## Exercise
Using the entries below, copy out all lines where "object" is found.

■ ■ ■ ■ ■

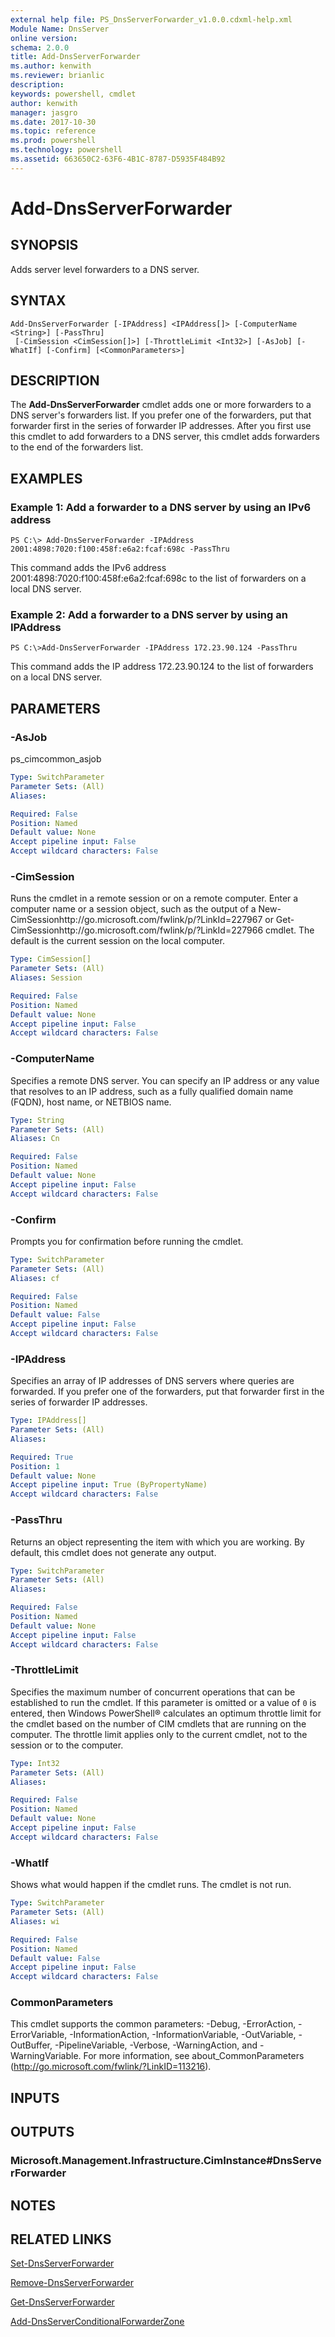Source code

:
```yaml
---
external help file: PS_DnsServerForwarder_v1.0.0.cdxml-help.xml
Module Name: DnsServer
online version: 
schema: 2.0.0
title: Add-DnsServerForwarder
ms.author: kenwith
ms.reviewer: brianlic
description: 
keywords: powershell, cmdlet
author: kenwith
manager: jasgro
ms.date: 2017-10-30
ms.topic: reference
ms.prod: powershell
ms.technology: powershell
ms.assetid: 663650C2-63F6-4B1C-8787-D5935F484B92
---
```


# Add-DnsServerForwarder

## SYNOPSIS
Adds server level forwarders to a DNS server.

## SYNTAX

```
Add-DnsServerForwarder [-IPAddress] <IPAddress[]> [-ComputerName <String>] [-PassThru]
 [-CimSession <CimSession[]>] [-ThrottleLimit <Int32>] [-AsJob] [-WhatIf] [-Confirm] [<CommonParameters>]
```

## DESCRIPTION
The **Add-DnsServerForwarder** cmdlet adds one or more forwarders to a DNS server's forwarders list.
If you prefer one of the forwarders, put that forwarder first in the series of forwarder IP addresses.
After you first use this cmdlet to add forwarders to a DNS server, this cmdlet adds forwarders to the end of the forwarders list.

## EXAMPLES

### Example 1: Add a forwarder to a DNS server by using an IPv6 address
```
PS C:\> Add-DnsServerForwarder -IPAddress 2001:4898:7020:f100:458f:e6a2:fcaf:698c -PassThru
```

This command adds the IPv6 address 2001:4898:7020:f100:458f:e6a2:fcaf:698c to the list of forwarders on a local DNS server.

### Example 2: Add a forwarder to a DNS server by using an IPAddress
```
PS C:\>Add-DnsServerForwarder -IPAddress 172.23.90.124 -PassThru
```

This command adds the IP address 172.23.90.124 to the list of forwarders on a local DNS server.

## PARAMETERS

### -AsJob
ps_cimcommon_asjob

```yaml
Type: SwitchParameter
Parameter Sets: (All)
Aliases: 

Required: False
Position: Named
Default value: None
Accept pipeline input: False
Accept wildcard characters: False
```

### -CimSession
Runs the cmdlet in a remote session or on a remote computer.
Enter a computer name or a session object, such as the output of a New-CimSessionhttp://go.microsoft.com/fwlink/p/?LinkId=227967 or Get-CimSessionhttp://go.microsoft.com/fwlink/p/?LinkId=227966 cmdlet.
The default is the current session on the local computer.

```yaml
Type: CimSession[]
Parameter Sets: (All)
Aliases: Session

Required: False
Position: Named
Default value: None
Accept pipeline input: False
Accept wildcard characters: False
```

### -ComputerName
Specifies a remote DNS server.
You can specify an IP address or any value that resolves to an IP address, such as a fully qualified domain name (FQDN), host name, or NETBIOS name.

```yaml
Type: String
Parameter Sets: (All)
Aliases: Cn

Required: False
Position: Named
Default value: None
Accept pipeline input: False
Accept wildcard characters: False
```

### -Confirm
Prompts you for confirmation before running the cmdlet.

```yaml
Type: SwitchParameter
Parameter Sets: (All)
Aliases: cf

Required: False
Position: Named
Default value: False
Accept pipeline input: False
Accept wildcard characters: False
```

### -IPAddress
Specifies an array of IP addresses of DNS servers where queries are forwarded.
If you prefer one of the forwarders, put that forwarder first in the series of forwarder IP addresses.

```yaml
Type: IPAddress[]
Parameter Sets: (All)
Aliases: 

Required: True
Position: 1
Default value: None
Accept pipeline input: True (ByPropertyName)
Accept wildcard characters: False
```

### -PassThru
Returns an object representing the item with which you are working.
By default, this cmdlet does not generate any output.

```yaml
Type: SwitchParameter
Parameter Sets: (All)
Aliases: 

Required: False
Position: Named
Default value: None
Accept pipeline input: False
Accept wildcard characters: False
```

### -ThrottleLimit
Specifies the maximum number of concurrent operations that can be established to run the cmdlet.
If this parameter is omitted or a value of `0` is entered, then Windows PowerShell® calculates an optimum throttle limit for the cmdlet based on the number of CIM cmdlets that are running on the computer.
The throttle limit applies only to the current cmdlet, not to the session or to the computer.

```yaml
Type: Int32
Parameter Sets: (All)
Aliases: 

Required: False
Position: Named
Default value: None
Accept pipeline input: False
Accept wildcard characters: False
```

### -WhatIf
Shows what would happen if the cmdlet runs.
The cmdlet is not run.

```yaml
Type: SwitchParameter
Parameter Sets: (All)
Aliases: wi

Required: False
Position: Named
Default value: False
Accept pipeline input: False
Accept wildcard characters: False
```

### CommonParameters
This cmdlet supports the common parameters: -Debug, -ErrorAction, -ErrorVariable, -InformationAction, -InformationVariable, -OutVariable, -OutBuffer, -PipelineVariable, -Verbose, -WarningAction, and -WarningVariable. For more information, see about_CommonParameters (http://go.microsoft.com/fwlink/?LinkID=113216).

## INPUTS

## OUTPUTS

### Microsoft.Management.Infrastructure.CimInstance#DnsServerForwarder

## NOTES

## RELATED LINKS

[Set-DnsServerForwarder](./Set-DnsServerForwarder.md)

[Remove-DnsServerForwarder](./Remove-DnsServerForwarder.md)

[Get-DnsServerForwarder](./Get-DnsServerForwarder.md)

[Add-DnsServerConditionalForwarderZone](./Add-DnsServerConditionalForwarderZone.md)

■ ■ ■ ■ ■

## Solution to this problem
Enter a computer name or a session object, such as the output of a New-CimSessionhttp://go.microsoft.com/fwlink/p/?LinkId=227967 or Get-CimSessionhttp://go.microsoft.com/fwlink/p/?LinkId=227966 cmdlet.
Returns an object representing the item with which you are working.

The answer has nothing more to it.